The heat exchanger 100 according to Embodiment 1 is a parallel-flow heat exchanger, in which the liquid header 3 or the gas header 4 is connected to the lower end portions of the flat tubes 1, and the row-crossing header 7 is connected to the upper end portions of the flat tubes 1. However, the configuration of the heat exchanger 100 is not limited thereto. For example, the heat exchanger 100 may be a parallel-flow heat exchanger, in which a liquid header is connected to the lower end portions of the flat tubes 1, and a gas header is connected to the upper end portions of the flat tubes 1.

Embodiment 2

Embodiment 2 of the present disclosure will be hereinafter described. Mere of overlapping of descriptions between Embodiment 1 and Embodiment 2 are omitted, and the parts that are the same as or equivalent to those described in Embodiment 1 are denoted by the same reference sings.
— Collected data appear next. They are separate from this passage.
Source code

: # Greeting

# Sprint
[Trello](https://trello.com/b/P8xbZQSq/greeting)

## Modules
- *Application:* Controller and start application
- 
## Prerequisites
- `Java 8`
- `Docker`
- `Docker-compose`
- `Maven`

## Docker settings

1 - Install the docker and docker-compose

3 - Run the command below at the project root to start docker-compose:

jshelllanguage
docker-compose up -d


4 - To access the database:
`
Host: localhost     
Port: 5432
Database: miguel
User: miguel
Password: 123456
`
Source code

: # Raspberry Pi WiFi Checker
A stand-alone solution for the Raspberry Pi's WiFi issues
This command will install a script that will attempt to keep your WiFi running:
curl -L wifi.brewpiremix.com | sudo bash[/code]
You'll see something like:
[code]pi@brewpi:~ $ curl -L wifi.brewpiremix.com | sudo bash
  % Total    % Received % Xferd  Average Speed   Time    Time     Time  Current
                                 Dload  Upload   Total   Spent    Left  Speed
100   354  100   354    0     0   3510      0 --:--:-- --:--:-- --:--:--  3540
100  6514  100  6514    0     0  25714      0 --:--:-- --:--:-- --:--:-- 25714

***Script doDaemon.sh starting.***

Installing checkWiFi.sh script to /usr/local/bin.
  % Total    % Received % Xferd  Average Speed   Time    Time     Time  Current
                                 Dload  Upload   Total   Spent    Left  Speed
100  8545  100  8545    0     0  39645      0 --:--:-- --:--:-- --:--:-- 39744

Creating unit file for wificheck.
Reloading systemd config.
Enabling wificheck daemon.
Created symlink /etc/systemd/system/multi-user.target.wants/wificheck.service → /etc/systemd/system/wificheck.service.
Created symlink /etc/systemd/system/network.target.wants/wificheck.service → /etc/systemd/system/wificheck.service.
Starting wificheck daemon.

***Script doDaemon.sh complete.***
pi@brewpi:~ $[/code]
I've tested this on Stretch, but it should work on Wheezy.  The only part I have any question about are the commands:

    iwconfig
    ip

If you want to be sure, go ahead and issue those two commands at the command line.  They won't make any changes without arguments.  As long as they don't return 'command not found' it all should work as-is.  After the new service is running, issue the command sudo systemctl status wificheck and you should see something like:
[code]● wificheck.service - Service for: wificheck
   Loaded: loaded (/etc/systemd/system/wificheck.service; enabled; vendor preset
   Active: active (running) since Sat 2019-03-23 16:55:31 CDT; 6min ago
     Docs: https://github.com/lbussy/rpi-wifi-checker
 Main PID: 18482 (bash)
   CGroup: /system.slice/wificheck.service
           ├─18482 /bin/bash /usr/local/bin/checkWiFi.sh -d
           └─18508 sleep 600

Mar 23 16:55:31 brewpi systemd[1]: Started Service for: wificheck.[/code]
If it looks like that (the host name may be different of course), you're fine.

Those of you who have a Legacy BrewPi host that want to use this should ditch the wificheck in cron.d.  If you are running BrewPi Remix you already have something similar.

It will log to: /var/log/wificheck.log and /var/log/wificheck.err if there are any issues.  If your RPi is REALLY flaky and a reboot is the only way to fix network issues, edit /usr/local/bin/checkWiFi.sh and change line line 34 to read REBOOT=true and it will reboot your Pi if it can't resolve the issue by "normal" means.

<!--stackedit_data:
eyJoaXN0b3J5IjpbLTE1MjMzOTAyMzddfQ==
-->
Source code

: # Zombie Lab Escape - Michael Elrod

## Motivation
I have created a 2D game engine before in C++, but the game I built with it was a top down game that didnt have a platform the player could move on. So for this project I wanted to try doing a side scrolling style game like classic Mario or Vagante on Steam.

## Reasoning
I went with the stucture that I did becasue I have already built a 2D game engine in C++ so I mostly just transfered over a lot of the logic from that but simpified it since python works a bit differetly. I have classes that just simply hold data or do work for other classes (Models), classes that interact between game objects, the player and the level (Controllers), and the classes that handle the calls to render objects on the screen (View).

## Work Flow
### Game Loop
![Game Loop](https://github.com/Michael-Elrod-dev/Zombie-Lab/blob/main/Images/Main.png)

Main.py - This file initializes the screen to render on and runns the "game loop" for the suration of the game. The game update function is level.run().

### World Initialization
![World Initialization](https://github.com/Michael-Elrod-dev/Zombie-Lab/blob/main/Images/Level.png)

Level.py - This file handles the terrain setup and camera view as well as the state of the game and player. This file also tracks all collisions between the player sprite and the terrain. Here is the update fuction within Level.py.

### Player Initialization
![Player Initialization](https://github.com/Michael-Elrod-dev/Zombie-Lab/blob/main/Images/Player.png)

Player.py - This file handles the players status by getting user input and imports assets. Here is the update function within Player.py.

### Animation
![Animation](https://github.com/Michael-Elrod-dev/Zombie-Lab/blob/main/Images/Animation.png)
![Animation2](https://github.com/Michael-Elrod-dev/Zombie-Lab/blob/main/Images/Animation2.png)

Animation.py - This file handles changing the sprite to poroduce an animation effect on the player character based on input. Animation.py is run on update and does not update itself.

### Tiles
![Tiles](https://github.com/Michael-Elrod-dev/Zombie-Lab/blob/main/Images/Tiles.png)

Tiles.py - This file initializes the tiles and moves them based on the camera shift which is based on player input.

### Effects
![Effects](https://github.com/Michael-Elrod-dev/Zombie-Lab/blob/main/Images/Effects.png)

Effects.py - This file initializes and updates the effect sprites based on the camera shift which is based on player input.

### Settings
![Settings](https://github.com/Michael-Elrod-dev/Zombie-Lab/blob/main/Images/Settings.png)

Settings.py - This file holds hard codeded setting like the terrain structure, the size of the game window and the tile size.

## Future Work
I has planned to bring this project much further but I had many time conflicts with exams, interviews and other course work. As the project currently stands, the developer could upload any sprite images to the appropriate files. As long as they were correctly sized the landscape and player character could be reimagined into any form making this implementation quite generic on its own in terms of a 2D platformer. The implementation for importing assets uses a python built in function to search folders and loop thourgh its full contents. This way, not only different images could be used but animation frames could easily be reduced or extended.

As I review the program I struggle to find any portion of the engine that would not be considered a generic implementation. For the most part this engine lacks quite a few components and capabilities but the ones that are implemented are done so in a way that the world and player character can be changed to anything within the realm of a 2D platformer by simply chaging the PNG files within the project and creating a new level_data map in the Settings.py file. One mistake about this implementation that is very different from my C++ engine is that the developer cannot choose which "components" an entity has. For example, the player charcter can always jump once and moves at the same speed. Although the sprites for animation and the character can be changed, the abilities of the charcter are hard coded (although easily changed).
FIG. 6 is a schematic plan view illustrating the bent portion 100a of the heat exchanger 100 according to Embodiment 2 of the present disclosure. FIG. 7 is a schematic plan view illustrating a modification of the bent portion 100a of the heat exchanger 100 according to Embodiment 2 of the present disclosure.

As illustrated in FIG. 6, in Embodiment 2, a cut 8 with a V-shape is provided at one end of the break line 6 on the fin 2. Since the fin 2 is provided with the cut 8 in the manner as described above, it is easy for the fin 2 to be broken along the break line 6 when bending is performed.

Note that in Embodiment 2, the cut 8 with a V-shape is provided at one end of the break line 6 on the fin 2; however, the configuration of the cut 8 is not limited thereto and the cut 8 with a V-shape may be provided at the opposite ends of the break line 6 on the fin 2. While the cut 8 has a V-shape, the shape of the cut 8 is not limited thereto. The cut 8 may have any other shape as long as the shape achieves the effect of easily breaking the fin 2 along the break line 6 when bending is performed.

As illustrated in FIG. 7, in a case where the break lines 6 are provided at two locations in plan view of the fins 2, it is preferable that the cut 8 with a V-shape is provided at one end of each of the break lines 6.

REFERENCE SIGNS LIST

1 flat tube 2 fin 3 liquid header 4 gas header 5 cutout 6 break line 7 row-crossing header 8 cut 9 airflow direction 100 heat exchanger 100a bent portion

Claims

1. A heat exchanger comprising:

a plurality of flat tubes spaced apart from each other and located in parallel;

a header configured to connect end portions of the plurality of flat tubes; and

a fin joined between the flat tubes adjacent to each other, wherein

the fin is provided with a break line configured to break the fin when bending is performed, and

a cut is provided at both ends of the break line on the fin.

2. The heat exchanger of claim 1, wherein

a plurality of the break lines are provided, and

the break lines are provided at a same position on the fin in a longitudinal direction of the flat tubes.

3. The heat exchanger of claim 1, wherein the break line is provided at a position of a center of a bent portion that is a portion of the heat exchanger to be bent when bending is performed.

4. (canceled)

5. The heat exchanger of claim 1, wherein the break line is constituted by a plurality of holes brined on the fin.